Permanent Representative Asoke Kumar Mukerji told a panel considering reforms to the election process that the Security Council should present a slate of candidates, rather than just one, to the General Assembly, which should elect one of them by two-thirds of the votes.

In election process that has been followed so far, the Security Council members-essentially the five veto-wielding permanent ones-agree on one candidate leaving it to the General Assembly to vote for or against the candidate.

 In practical terms though, the other UN members do not have a real choice and the General Assembly simply elects by acclamation the person anointed by the permanent members through their back-room deals.

This process was recommended as "desirable" in a 1946 General Assembly resolution, but was not mandatory. Mukerji said that resolution should be amended to incorporate the proposals he made.

"The United Nations faces its most serious tests both in terms of credibility and performance," Mukerji said, and the election of Ban's successor "gives us an historic opportunity to change and improve the existing selection process of the Secretary-General in the interests of the United Nations system in general, and the Assembly's prerogatives in particular."

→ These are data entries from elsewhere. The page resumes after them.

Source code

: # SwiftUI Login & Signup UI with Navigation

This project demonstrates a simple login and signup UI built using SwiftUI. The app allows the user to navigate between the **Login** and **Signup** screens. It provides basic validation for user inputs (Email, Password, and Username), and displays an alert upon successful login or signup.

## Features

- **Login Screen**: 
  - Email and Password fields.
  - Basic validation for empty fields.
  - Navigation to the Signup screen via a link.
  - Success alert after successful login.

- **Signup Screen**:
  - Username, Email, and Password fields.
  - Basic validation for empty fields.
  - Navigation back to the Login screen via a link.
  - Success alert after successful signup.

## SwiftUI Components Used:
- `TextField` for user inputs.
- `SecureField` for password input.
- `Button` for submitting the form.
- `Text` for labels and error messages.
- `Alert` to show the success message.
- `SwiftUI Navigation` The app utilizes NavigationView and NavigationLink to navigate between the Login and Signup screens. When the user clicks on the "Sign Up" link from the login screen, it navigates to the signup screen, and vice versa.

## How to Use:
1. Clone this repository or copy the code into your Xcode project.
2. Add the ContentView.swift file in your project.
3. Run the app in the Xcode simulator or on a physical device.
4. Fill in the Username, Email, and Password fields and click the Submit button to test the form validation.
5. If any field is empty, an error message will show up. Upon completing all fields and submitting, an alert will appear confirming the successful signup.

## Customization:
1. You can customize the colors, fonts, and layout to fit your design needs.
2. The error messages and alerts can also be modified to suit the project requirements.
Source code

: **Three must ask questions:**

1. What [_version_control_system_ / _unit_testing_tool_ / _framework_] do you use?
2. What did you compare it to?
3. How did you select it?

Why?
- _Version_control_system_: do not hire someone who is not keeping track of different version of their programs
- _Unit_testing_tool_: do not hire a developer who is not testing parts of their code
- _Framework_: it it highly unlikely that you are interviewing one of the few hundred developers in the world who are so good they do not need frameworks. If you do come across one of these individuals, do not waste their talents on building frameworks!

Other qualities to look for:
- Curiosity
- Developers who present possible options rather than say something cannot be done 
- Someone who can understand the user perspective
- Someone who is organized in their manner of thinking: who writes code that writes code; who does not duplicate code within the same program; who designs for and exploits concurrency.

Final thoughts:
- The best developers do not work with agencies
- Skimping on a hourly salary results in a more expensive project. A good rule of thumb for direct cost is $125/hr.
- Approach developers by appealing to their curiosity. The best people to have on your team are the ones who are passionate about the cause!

For India, which has been campaigning against the concentration of powers in the hands of the Security Council, the forthcoming election is an opportunity to extend this mission.

"The Secretary-General is often unfortunately perceived to be a Secretary Council and the General Assembly," Mukerji said. "This perception has to be reversed."

He said that qualifications required of the candidates should be transparently drawn up and these should include "commitment to the purposes and principles of the Charter, extensive leadership, administrative and diplomatic experience.